• _Supplied entries_
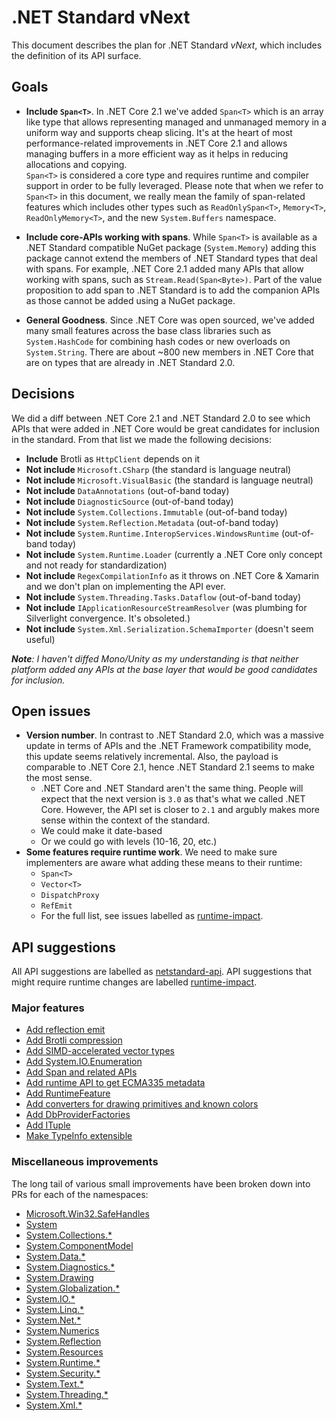 # .NET Standard vNext

This document describes the plan for .NET Standard *vNext*, which includes the
definition of its API surface.

## Goals

* **Include `Span<T>`**. In .NET Core 2.1 we've added `Span<T>` which is an
  array like type that allows representing managed and unmanaged memory in a
  uniform way and supports cheap slicing. It's at the heart of most
  performance-related improvements in .NET Core 2.1 and allows managing buffers
  in a more efficient way as it helps in reducing allocations and copying.  
  `Span<T>` is considered a core type and requires runtime and compiler support
  in order to be fully leveraged. Please note that when we refer to `Span<T>` in
  this document, we really mean the family of span-related features which
  includes other types such as `ReadOnlySpan<T>`, `Memory<T>`,
  `ReadOnlyMemory<T>`, and the new `System.Buffers` namespace.

* **Include core-APIs working with spans**. While `Span<T>` is available as a
  .NET Standard compatible NuGet package (`System.Memory`) adding this package
  cannot extend the members of .NET Standard types that deal with spans. For
  example, .NET Core 2.1 added many APIs that allow working with spans, such as
  `Stream.Read(Span<Byte>)`. Part of the value proposition to add span to .NET
  Standard is to add the companion APIs as those cannot be added using a NuGet
  package.

* **General Goodness**. Since .NET Core was open sourced, we've added many small
  features across the base class libraries such as `System.HashCode` for
  combining hash codes or new overloads on `System.String`. There are about ~800
  new members in .NET Core that are on types that are already in .NET Standard
  2.0.

## Decisions

We did a diff between .NET Core 2.1 and .NET Standard 2.0 to see which APIs that
were added in .NET Core would be great candidates for inclusion in the standard.
From that list we made the following decisions:

* **Include** Brotli as `HttpClient` depends on it
* **Not include** `Microsoft.CSharp` (the standard is language neutral)
* **Not include** `Microsoft.VisualBasic` (the standard is language neutral)
* **Not include** `DataAnnotations` (out-of-band today)
* **Not include** `DiagnosticSource` (out-of-band today)
* **Not include** `System.Collections.Immutable` (out-of-band today)
* **Not include** `System.Reflection.Metadata` (out-of-band today)
* **Not include** `System.Runtime.InteropServices.WindowsRuntime` (out-of-band
  today)
* **Not include** `System.Runtime.Loader` (currently a .NET Core only concept
  and not ready for standardization)
* **Not include** `RegexCompilationInfo` as it throws on .NET Core & Xamarin and
  we don't plan on implementing the API ever.
* **Not include** `System.Threading.Tasks.Dataflow` (out-of-band today)
* **Not include** `IApplicationResourceStreamResolver` (was plumbing for
  Silverlight convergence. It's obsoleted.)
* **Not include** `System.Xml.Serialization.SchemaImporter` (doesn't seem
  useful)

***Note**: I haven't diffed Mono/Unity as my understanding is that neither
platform added any APIs at the base layer that would be good candidates for
inclusion.*

## Open issues

* **Version number**. In contrast to .NET Standard 2.0, which was a massive
  update in terms of APIs and the .NET Framework compatibility mode, this update
  seems relatively incremental. Also, the payload is comparable to .NET Core
  2.1, hence .NET Standard 2.1 seems to make the most sense.
    - .NET Core and .NET Standard aren't the same thing. People will expect that
      the next version is `3.0` as that's what we called .NET Core. However, the
      API set is closer to `2.1` and argubly makes more sense within the context
      of the standard.
  - We could make it date-based
  - Or we could go with levels (10-16, 20, etc.)
* **Some features require runtime work**. We need to make sure implementers are
  aware what adding these means to their runtime:
    - `Span<T>`
    - `Vector<T>`
    - `DispatchProxy`
    - `RefEmit`
    - For the full list, see issues labelled as [runtime-impact].

## API suggestions

All API suggestions are labelled as [netstandard-api]. API suggestions that
might require runtime changes are labelled [runtime-impact].

[netstandard-api]: https://github.com/dotnet/standard/labels/netstandard-api
[runtime-impact]: https://github.com/dotnet/standard/labels/runtime-impact

### Major features

* [Add reflection emit](https://github.com/dotnet/standard/pull/829)
* [Add Brotli compression](https://github.com/dotnet/standard/pull/822)
* [Add SIMD-accelerated vector types](https://github.com/dotnet/standard/pull/821)
* [Add System.IO.Enumeration](https://github.com/dotnet/standard/pull/820)
* [Add Span<T> and related APIs](https://github.com/dotnet/standard/pull/819)
* [Add runtime API to get ECMA335 metadata](https://github.com/dotnet/standard/pull/805)
* [Add RuntimeFeature](https://github.com/dotnet/standard/pull/804)
* [Add converters for drawing primitives and known colors](https://github.com/dotnet/standard/pull/803)
* [Add DbProviderFactories](https://github.com/dotnet/standard/pull/802)
* [Add ITuple](https://github.com/dotnet/standard/pull/800)
* [Make TypeInfo extensible](https://github.com/dotnet/standard/pull/831)

### Miscellaneous improvements

The long tail of various small improvements have been broken down into PRs for
each of the namespaces:

* [Microsoft.Win32.SafeHandles](https://github.com/dotnet/standard/pull/806)
* [System](https://github.com/dotnet/standard/pull/823)
* [System.Collections.*](https://github.com/dotnet/standard/pull/807)
* [System.ComponentModel](https://github.com/dotnet/standard/pull/808)
* [System.Data.*](https://github.com/dotnet/standard/pull/809)
* [System.Diagnostics.*](https://github.com/dotnet/standard/pull/810)
* [System.Drawing](https://github.com/dotnet/standard/pull/825)
* [System.Globalization.*](https://github.com/dotnet/standard/pull/811)
* [System.IO.*](https://github.com/dotnet/standard/pull/826)
* [System.Linq.*](https://github.com/dotnet/standard/pull/812)
* [System.Net.*](https://github.com/dotnet/standard/pull/827)
* [System.Numerics](https://github.com/dotnet/standard/pull/813)
* [System.Reflection](https://github.com/dotnet/standard/pull/828)
* [System.Resources](https://github.com/dotnet/standard/pull/814)
* [System.Runtime.* ](https://github.com/dotnet/standard/pull/815)
* [System.Security.* ](https://github.com/dotnet/standard/pull/824)
* [System.Text.*](https://github.com/dotnet/standard/pull/816)
* [System.Threading.* ](https://github.com/dotnet/standard/pull/817)
* [System.Xml.*](https://github.com/dotnet/standard/pull/818)
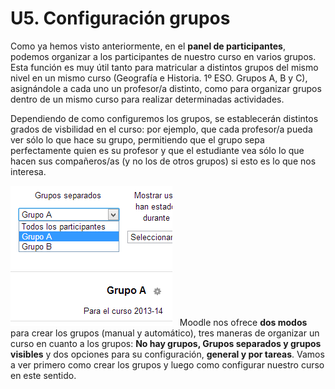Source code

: 
# U5. Configuración grupos

Como ya hemos visto anteriormente, en el **panel de participantes**, podemos organizar a los participantes de nuestro curso en varios grupos. Esta función es muy útil tanto para matricular a distintos grupos del mismo nivel en un mismo curso (Geografía e Historia. 1º ESO. Grupos A, B y C), asignándole a cada uno un profesor/a distinto, como para organizar grupos dentro de un mismo curso para realizar determinadas actividades. 

Dependiendo de como configuremos los grupos, se establecerán distintos grados de visbilidad en el curso: por ejemplo, que cada profesor/a pueda ver sólo lo que hace su grupo, permitiendo que el grupo sepa perfectamente quien es su profesor y que el estudiante vea sólo lo que hacen sus compañeros/as (y no los de otros grupos) si esto es lo que nos interesa.

![Captura de pantalla. Desplegable de grupos](img/grupos_separados.png)
 
Moodle nos ofrece **dos modos** para crear los grupos (manual y automático), tres maneras de organizar un curso en cuanto a los grupos: **No hay grupos, Grupos separados y grupos visibles** y dos opciones para su configuración, **general y por tareas**. Vamos a ver primero como crear los grupos y luego como configurar nuestro curso en este sentido.
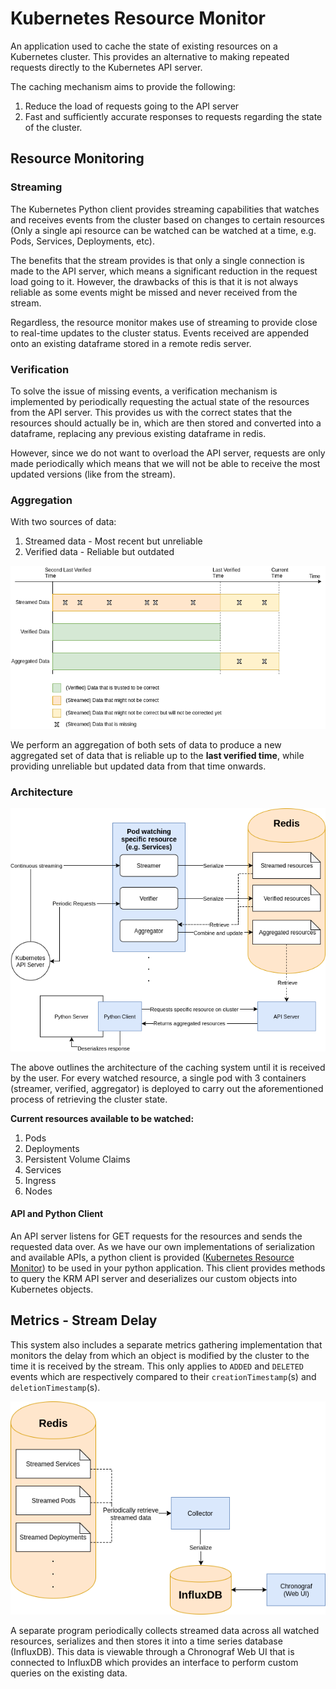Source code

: # Kubernetes Resource Monitor

An application used to cache the state of existing resources on a Kubernetes cluster. This provides an alternative to making repeated requests directly to the Kubernetes API server.

The caching mechanism aims to provide the following:
1. Reduce the load of requests going to the API server
2. Fast and sufficiently accurate responses to requests regarding the state of the cluster.


## Resource Monitoring

### Streaming

The Kubernetes Python client provides streaming capabilities that watches and receives events from the cluster based on changes to certain resources (Only a single api resource can be watched can be watched at a time, e.g. Pods, Services, Deployments, etc).

The benefits that the stream provides is that only a single connection is made to the API server, which means a significant reduction in the request load going to it. However, the drawbacks of this is that it is not always reliable as some events might be missed and never received from the stream.

Regardless, the resource monitor makes use of streaming to provide close to real-time updates to the cluster status. Events received are appended onto an existing dataframe stored in a remote redis server.

### Verification

To solve the issue of missing events, a verification mechanism is implemented by periodically requesting the actual state of the resources from the API server. This provides us with the correct states that the resources should actually be in, which are then stored and converted into a dataframe, replacing any previous existing dataframe in redis.

However, since we do not want to overload the API server, requests are only made periodically which means that we will not be able to receive the most updated versions (like from the stream).

### Aggregation

With two sources of data:
1. Streamed data - Most recent but unreliable
2. Verified data - Reliable but outdated

![Aggregation](krm-data-aggregation.png)

We perform an aggregation of both sets of data to produce a new aggregated set of data that is reliable up to the **last verified time**, while providing unreliable but updated data from that time onwards.

### Architecture

![Architecture](krm-architecture.png)

The above outlines the architecture of the caching system until it is received by the user. For every watched resource, a single pod with 3 containers (streamer, verified, aggregator) is deployed to carry out the aforementioned process of retrieving the cluster state.  

**Current resources available to be watched:**
1. Pods
2. Deployments
3. Persistent Volume Claims
4. Services
5. Ingress
6. Nodes

#### API and Python Client

An API server listens for GET requests for the resources and sends the requested data over. As we have our own implementations of serialization and available APIs, a python client is provided ([Kubernetes Resource Monitor](https://pypi.org/project/kubernetes-resource-monitor/)) to be used in your python application. This client provides methods to query the KRM API server and deserializes our custom objects into Kubernetes objects.

## Metrics - Stream Delay

This system also includes a separate metrics gathering implementation that monitors the delay from which an object is modified by the cluster to the time it is received by the stream. This only applies to `ADDED` and `DELETED` events which are respectively compared to their `creationTimestamp`(s) and `deletionTimestamp`(s).

![Delay Monitoring](delay-monitoring.png)

A separate program periodically collects streamed data across all watched resources, serializes and then stores it into a time series database (InfluxDB). This data is viewable through a Chronograf Web UI that is connected to InfluxDB which provides an interface to perform custom queries on the existing data.
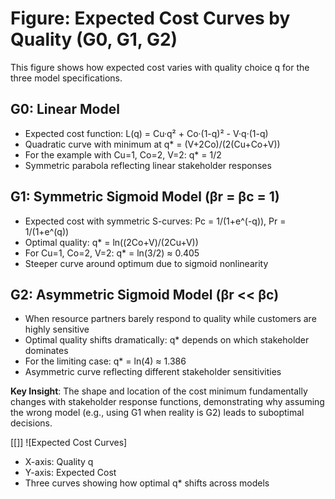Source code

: # Figure: Expected Cost Curves by Quality (G0, G1, G2)

This figure shows how expected cost varies with quality choice q for the three model specifications.

## G0: Linear Model
- Expected cost function: L(q) = Cu·q² + Co·(1-q)² - V·q·(1-q)
- Quadratic curve with minimum at q* = (V+2Co)/(2(Cu+Co+V))
- For the example with Cu=1, Co=2, V=2: q* = 1/2
- Symmetric parabola reflecting linear stakeholder responses

## G1: Symmetric Sigmoid Model (βr = βc = 1)
- Expected cost with symmetric S-curves: Pc = 1/(1+e^(-q)), Pr = 1/(1+e^(q))
- Optimal quality: q* = ln((2Co+V)/(2Cu+V))
- For Cu=1, Co=2, V=2: q* = ln(3/2) ≈ 0.405
- Steeper curve around optimum due to sigmoid nonlinearity

## G2: Asymmetric Sigmoid Model (βr << βc)
- When resource partners barely respond to quality while customers are highly sensitive
- Optimal quality shifts dramatically: q* depends on which stakeholder dominates
- For the limiting case: q* = ln(4) ≈ 1.386
- Asymmetric curve reflecting different stakeholder sensitivities

**Key Insight**: The shape and location of the cost minimum fundamentally changes with stakeholder response functions, demonstrating why assuming the wrong model (e.g., using G1 when reality is G2) leads to suboptimal decisions.

[[]]
![Expected Cost Curves]
- X-axis: Quality q
- Y-axis: Expected Cost
- Three curves showing how optimal q* shifts across models
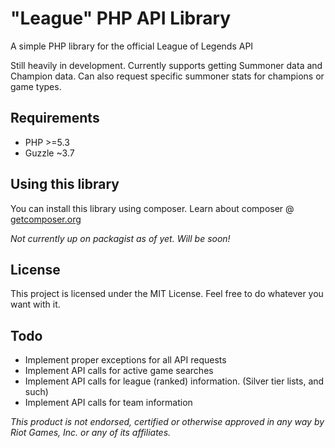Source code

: "League" PHP API Library
======

A simple PHP library for the official League of Legends API

Still heavily in development. Currently supports getting Summoner data and Champion data. Can also request specific summoner stats for champions or game types.

Requirements
---------
* PHP >=5.3
* Guzzle ~3.7

Using this library
---------
You can install this library using composer. Learn about composer @ [getcomposer.org](http://getcomposer.org/)

*Not currently up on packagist as of yet. Will be soon!*

License
---------
This project is licensed under the MIT License. Feel free to do whatever you want with it.

Todo
---------
* Implement proper exceptions for all API requests
* Implement API calls for active game searches
* Implement API calls for league (ranked) information. (Silver tier lists, and such)
* Implement API calls for team information

*This product is not endorsed, certified or otherwise approved in any way by Riot Games, Inc. or any of its affiliates.*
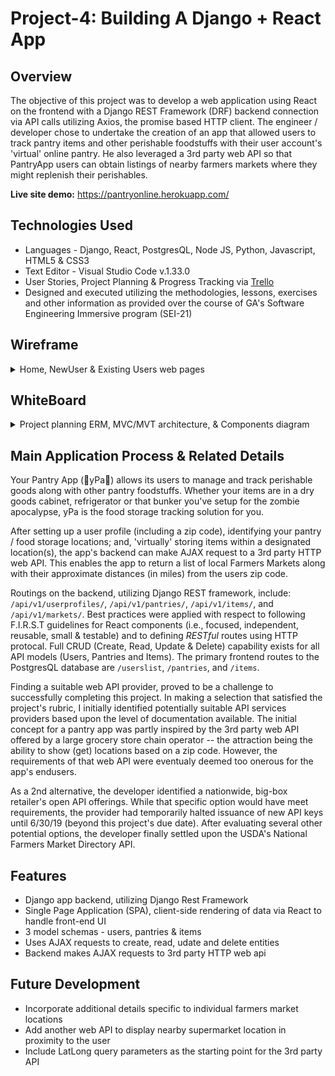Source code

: # Project-4: Building A Django + React App


## Overview

The objective of this project was to develop a web application using React on the frontend with a Django REST Framework (DRF) backend connection via API calls utilizing Axios, the promise based HTTP client.  The engineer / developer chose to undertake the creation of an app that allowed users to track pantry items and other perishable foodstuffs with their user account's 'virtual' online pantry.  He also leveraged a 3rd party web API so that PantryApp users can obtain listings of nearby farmers markets where they might replenish their perishables.

**Live site demo:** <https://pantryonline.herokuapp.com/>
 

## Technologies Used

* Languages - Django, React, PostgresQL, Node JS, Python, Javascript, HTML5 & CSS3 
* Text Editor - Visual Studio Code v.1.33.0
* User Stories, Project Planning & Progress Tracking via [Trello](https://trello.com/invite/b/rqzYDFKM/ab03c2665926a2479292125a4afa5c5c/ga-sei-21-project-4)
* Designed and executed utilizing the methodologies, lessons, exercises and other information as provided over the course of GA's Software Engineering Immersive program (SEI-21) 


## Wireframe
<details>
<summary>Home, NewUser & Existing Users web pages</summary>

![image](planning/p4-wireframes.png)
</details>


## WhiteBoard
<details>
<summary>Project planning ERM, MVC/MVT architecture, & Components diagram</summary> 

![image](planning/p4-whiteboard3.png)
![image](planning/p4-whiteboard1.png)
![image](planning/p4-whiteboard2.png)
</details>


## Main Application Process & Related Details

Your Pantry App (🍞yPa🥛) allows its users to manage and track perishable goods along with other pantry foodstuffs.  Whether your items are in a dry goods cabinet, refrigerator or that bunker you've setup for the zombie apocalypse, yPa is the food storage tracking solution for you.  

After setting up a user profile (including a zip code), identifying your pantry / food storage locations; and, 'virtually' storing items within a designated location(s), the app's backend can make AJAX request to a 3rd party HTTP web API.  This enables the app to return a list of local Farmers Markets along with their approximate distances (in miles) from the users zip code.

Routings on the backend, utilizing Django REST framework, include: `/api/v1/userprofiles/`, `/api/v1/pantries/`, `/api/v1/items/`, and `/api/v1/markets/`.  Best practices were applied with respect to following F.I.R.S.T guidelines for React components (i.e., focused, independent, reusable, small & testable) and to defining _RESTful_ routes using HTTP protocal. Full CRUD (Create, Read, Update & Delete) capability exists for all API models (Users, Pantries and Items). The primary frontend routes to the PostgresQL database are `/userslist`, `/pantries`, and `/items`. 

Finding a suitable web API provider, proved to be a challenge to successfully completing this project. In making a selection that satisfied the project's rubric, I initially identified potentially suitable API services providers based upon the level of documentation available.  The initial concept for a pantry app was partly inspired by the 3rd party web API offered by a large grocery store chain operator -- the attraction being the ability to show (get) locations based on a zip code.  However, the requirements of that web API were eventualy deemed too onerous for the app's endusers.  

As a 2nd alternative, the developer identified a nationwide, big-box retailer's open API offerings. While that specific option would have meet requirements, the provider had temporarily halted issuance of new API keys until 6/30/19 (beyond this project's due date).  After evaluating several other potential options, the developer finally settled upon the USDA's National Farmers Market Directory API.        


## Features

* Django app backend, utilizing Django Rest Framework 
* Single Page Application (SPA), client-side rendering of data via React to handle front-end UI  
* 3 model schemas - users, pantries & items
* Uses AJAX requests to create, read, udate and delete entities
* Backend makes AJAX requests to 3rd party HTTP web api


## Future Development

* Incorporate additional details specific to individual farmers market locations
* Add another web API to display nearby supermarket location in proximity to the user
* Include LatLong query parameters as the starting point for the 3rd party API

• _Exercise description_
Filter the preceding entries down to the lines with "License".

• _Finished exercise_
License
This project is licensed under the MIT License. Feel free to do whatever you want with it.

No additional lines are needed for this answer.